Segment Start: Information supplied
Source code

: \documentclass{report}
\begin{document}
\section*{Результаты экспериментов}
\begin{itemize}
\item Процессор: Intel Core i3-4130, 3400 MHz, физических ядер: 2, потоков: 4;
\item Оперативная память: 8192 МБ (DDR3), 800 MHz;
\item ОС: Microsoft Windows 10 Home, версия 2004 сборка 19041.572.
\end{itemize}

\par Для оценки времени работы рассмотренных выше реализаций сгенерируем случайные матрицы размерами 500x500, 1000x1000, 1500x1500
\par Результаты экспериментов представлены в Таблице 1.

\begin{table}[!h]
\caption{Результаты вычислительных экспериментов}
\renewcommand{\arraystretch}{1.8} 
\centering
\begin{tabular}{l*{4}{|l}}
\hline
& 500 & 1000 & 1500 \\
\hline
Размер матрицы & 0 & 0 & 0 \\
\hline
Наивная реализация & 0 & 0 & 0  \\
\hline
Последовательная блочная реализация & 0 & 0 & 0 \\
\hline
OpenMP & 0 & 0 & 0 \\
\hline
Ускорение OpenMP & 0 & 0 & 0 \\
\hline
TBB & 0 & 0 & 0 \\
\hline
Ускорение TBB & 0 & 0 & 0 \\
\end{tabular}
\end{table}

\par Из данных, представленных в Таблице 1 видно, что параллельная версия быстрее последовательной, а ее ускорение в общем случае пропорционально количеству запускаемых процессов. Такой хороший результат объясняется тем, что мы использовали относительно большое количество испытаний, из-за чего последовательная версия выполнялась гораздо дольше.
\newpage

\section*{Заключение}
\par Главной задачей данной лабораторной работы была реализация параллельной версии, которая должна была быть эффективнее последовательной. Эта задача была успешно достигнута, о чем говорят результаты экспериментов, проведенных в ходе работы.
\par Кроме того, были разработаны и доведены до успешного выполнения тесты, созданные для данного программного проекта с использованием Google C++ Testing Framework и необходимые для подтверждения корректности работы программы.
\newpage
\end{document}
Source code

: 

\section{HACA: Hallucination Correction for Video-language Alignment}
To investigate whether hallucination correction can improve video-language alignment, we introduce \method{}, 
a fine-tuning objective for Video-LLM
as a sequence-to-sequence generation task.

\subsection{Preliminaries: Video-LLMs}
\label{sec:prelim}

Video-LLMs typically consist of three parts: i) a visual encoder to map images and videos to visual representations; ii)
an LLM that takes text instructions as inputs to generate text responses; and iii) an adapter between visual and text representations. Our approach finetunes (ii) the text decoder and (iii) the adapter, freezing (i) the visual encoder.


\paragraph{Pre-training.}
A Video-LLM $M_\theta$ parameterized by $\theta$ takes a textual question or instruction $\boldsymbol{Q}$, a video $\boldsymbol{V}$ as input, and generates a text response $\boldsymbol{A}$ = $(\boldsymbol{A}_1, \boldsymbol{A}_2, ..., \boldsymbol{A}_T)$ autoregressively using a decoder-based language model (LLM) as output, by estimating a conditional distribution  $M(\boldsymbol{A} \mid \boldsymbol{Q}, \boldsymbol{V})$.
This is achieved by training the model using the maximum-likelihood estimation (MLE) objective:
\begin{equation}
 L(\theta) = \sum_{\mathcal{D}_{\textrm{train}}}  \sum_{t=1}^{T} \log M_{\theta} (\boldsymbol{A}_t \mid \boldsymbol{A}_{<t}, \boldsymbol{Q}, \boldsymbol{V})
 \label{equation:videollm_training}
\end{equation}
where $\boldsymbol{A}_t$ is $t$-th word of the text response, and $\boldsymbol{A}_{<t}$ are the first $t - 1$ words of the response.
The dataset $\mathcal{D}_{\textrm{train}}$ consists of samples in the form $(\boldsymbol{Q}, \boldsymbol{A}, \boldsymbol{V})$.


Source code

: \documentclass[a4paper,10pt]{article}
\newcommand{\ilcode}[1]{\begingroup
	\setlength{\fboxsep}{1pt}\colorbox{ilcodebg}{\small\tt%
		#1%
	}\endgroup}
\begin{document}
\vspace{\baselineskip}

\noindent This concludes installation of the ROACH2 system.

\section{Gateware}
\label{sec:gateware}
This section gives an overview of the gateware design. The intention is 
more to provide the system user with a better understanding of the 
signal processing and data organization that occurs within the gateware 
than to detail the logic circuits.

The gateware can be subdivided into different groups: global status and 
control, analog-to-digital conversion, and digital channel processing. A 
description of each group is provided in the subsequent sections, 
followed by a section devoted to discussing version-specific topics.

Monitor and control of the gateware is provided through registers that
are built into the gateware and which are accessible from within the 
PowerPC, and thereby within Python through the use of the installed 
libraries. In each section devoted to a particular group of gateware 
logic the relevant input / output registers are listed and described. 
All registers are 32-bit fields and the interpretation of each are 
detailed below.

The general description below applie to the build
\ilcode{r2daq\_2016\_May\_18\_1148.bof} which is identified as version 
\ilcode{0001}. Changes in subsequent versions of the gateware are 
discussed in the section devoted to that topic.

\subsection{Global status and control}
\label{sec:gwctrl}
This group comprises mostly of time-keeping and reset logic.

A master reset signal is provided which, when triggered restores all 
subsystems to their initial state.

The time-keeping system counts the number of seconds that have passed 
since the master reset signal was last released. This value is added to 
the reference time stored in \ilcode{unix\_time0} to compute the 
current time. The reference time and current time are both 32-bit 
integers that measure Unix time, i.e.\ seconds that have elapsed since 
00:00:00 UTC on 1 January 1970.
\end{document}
Segment End: Information supplied
Problem description: For every line above that includes the string "time", copy the line.

Finished task:
This group comprises mostly of time-keeping and reset logic.
The time-keeping system counts the number of seconds that have passed 
the reference time stored in \ilcode{unix\_time0} to compute the 
current time. The reference time and current time are both 32-bit 
integers that measure Unix time, i.e.\ seconds that have elapsed since 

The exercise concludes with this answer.